**EXERCISE PROMPT:**
Determine how many lines in the records below contain "their", then state that number alone.

^^^^

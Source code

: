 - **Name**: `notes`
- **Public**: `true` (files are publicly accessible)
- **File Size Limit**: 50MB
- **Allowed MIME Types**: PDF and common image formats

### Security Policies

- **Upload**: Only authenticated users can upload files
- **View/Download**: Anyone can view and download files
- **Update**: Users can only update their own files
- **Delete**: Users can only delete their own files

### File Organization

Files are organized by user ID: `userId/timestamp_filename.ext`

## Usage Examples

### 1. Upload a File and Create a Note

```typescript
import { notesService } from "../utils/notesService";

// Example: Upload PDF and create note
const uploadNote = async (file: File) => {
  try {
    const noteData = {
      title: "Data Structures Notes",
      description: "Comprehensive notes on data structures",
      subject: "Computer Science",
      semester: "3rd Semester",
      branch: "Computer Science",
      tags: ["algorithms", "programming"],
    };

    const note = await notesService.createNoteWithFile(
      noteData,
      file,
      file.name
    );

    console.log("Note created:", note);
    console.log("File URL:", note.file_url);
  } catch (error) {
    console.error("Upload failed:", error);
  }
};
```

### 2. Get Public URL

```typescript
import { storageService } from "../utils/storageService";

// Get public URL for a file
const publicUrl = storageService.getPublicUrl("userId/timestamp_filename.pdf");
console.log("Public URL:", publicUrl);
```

^^^^

**RESPONSE TO THIS TASK:**
2